Romanian doctor stirs controversy after claiming Covid treatment is harming patients

A doctor who claims Covid-19 treatment is harming patients has attracted thousands of supporters and made headlines for the past week in Romania.

Pulmonologist Flavia Grosan, from the western city of Oradea, gained national notoriety after a series of controversial statements picked up by the media about the kind of medical treatment virus patients are receiving.

‘Cured 1,000 patients’

The doctor who has a private clinic claimed: “I cured almost a thousand Covid patients with varying forms of severity,” of the illness,” without any hospital stays. She didn’t provide any evidence.

She said she treated the virus as ” atypical pneumonia.”

More controversially she claimed that current treatment of Covid-19 patients was harmful and could result in deaths, and hospitals are making mistakes.

Her headline-generating statements have attracted thousands of supporters on social media and support from ordinary people.

She’s been called „an angel,” and „a goddess” on social media, while someone even suggested she should be health minister.


If her story generates ‘clicks,’ her simplistic statements have resonated with people who distrust the authorities or consider themselves “anti-system.”

News channel Antena 3 has extensively covered the story.

This week, Dr. Grosan was called to the Medics College in Oradea, some 600 kilometers from Bucharest to explain her remarks. Dozens gathered outside for an event that generated widespread media coverage.

Antena 3 talkshow host Mihai Gadea popped up and publicly embraced her for the cameras.

Friendly chat

„Antena 3 presented Flavia Groșan as a heroine, insisting that she was applauded and received flowers after her hearing,” Newsweek Romania reported.

The College hasn’t taken any action against her and said it merely wanted a ‘friendly chat.’

Romanian-born doctor Ion Alexie who is an infectious disease specialist in Las Vegas, congratulated her. However, he questioned how many patients she’d actually cured.

New disease

“She has been fortunate enough to treat patients at a very early (stage). Whether she actually cured 1,000 patients or maybe 500 or maybe 700 is to be welcomed and not judged, especially not in an accusatory manner,” he told Antena 3.

“It’s true we don’t have a perfect protocol,” he said, appealing for flexibility in the way doctors treat patients.

He pointed out that the disease “is very new and it’s permanently changing and everywhere (medics) are looking for the best treatment,” he said.

Monica Pop, the manager of the Eye Hospital in Bucharest, also praised her, saying she had saved patients from developing more serious forms of the disease.

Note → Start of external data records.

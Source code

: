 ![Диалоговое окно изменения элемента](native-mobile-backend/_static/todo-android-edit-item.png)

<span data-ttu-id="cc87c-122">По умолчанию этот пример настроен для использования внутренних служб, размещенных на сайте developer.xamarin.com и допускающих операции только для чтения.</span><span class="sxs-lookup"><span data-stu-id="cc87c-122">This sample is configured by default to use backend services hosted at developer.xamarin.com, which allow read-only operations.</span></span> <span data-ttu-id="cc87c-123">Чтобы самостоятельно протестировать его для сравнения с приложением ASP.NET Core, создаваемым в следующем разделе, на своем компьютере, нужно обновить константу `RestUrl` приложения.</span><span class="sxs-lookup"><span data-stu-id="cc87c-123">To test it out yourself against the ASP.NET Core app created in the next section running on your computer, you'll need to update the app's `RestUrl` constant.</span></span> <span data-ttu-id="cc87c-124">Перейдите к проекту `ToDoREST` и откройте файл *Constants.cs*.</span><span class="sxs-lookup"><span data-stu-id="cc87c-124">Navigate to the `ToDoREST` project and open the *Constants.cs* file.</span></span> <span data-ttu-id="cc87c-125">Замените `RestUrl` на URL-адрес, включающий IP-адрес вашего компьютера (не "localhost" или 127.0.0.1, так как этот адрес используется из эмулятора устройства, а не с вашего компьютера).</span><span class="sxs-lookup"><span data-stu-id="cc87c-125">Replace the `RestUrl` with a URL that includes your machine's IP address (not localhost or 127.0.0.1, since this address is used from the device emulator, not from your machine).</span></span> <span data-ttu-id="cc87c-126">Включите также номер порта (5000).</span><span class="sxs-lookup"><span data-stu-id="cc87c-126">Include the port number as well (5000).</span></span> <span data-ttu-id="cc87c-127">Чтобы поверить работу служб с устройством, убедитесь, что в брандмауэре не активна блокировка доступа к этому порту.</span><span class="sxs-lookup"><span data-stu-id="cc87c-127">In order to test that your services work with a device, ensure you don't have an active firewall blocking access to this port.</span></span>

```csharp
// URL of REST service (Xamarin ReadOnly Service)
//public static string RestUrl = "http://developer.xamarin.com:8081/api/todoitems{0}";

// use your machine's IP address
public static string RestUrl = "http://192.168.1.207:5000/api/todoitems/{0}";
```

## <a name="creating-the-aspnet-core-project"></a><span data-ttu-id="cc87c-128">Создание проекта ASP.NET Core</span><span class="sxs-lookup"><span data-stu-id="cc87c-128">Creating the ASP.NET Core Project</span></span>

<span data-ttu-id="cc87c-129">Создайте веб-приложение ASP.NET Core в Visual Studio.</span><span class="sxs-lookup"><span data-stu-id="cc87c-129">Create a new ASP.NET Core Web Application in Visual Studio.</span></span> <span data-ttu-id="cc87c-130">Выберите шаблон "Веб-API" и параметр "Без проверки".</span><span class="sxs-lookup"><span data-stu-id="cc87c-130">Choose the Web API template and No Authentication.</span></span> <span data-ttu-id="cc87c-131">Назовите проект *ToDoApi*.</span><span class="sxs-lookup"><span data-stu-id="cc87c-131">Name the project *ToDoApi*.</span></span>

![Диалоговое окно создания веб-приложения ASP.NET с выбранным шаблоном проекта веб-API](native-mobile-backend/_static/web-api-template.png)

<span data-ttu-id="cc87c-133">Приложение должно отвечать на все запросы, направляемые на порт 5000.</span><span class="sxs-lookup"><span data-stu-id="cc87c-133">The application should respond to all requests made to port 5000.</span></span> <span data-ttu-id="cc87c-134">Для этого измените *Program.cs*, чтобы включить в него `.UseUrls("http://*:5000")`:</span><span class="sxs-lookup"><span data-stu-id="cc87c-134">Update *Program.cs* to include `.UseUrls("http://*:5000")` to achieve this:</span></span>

Other colleagues who have questioned not only the content but the reasons for her public statements.

Oxygen levels

One of her claims that has generated debates is the claim that medical oxygen in large quantities causes cerebral edemas. She also controversially claimed that patients with 80% oxygen levels can be treated at home.

A normal level of oxygen is usually 95% or higher. Some people with chronic lung disease  can have normal levels around 90%. Doctors normally advise hospitalization for anyone with less than 90%.

She says she treats patients with clarithromycin, an antibiotic used to treat various bacterial infections including pneumonia.


Dr Alexandru Rafila,  a top doctor, said he would opt for “the protocol which is established by the Commission of Infectious Diseases…. Which generally respects most recommendations of EU members and the U.S.”

Dr Rafila was head of the Matei Bals National Institute for Infectious Diseases before he was elected to Parliament.

The head of the Emergency Services, Raed Arafat, urged people „to be careful where they get their information from,” because „lives can be put in danger.”

Disparaging comments

Questions also emerged about her motives after she posted disparaging comments about tennis star Simona Halep and star athlete Gabriela Szabo who both contracted Covid-19.

They urged people to take the disease seriously and wear masks and respect social distancing.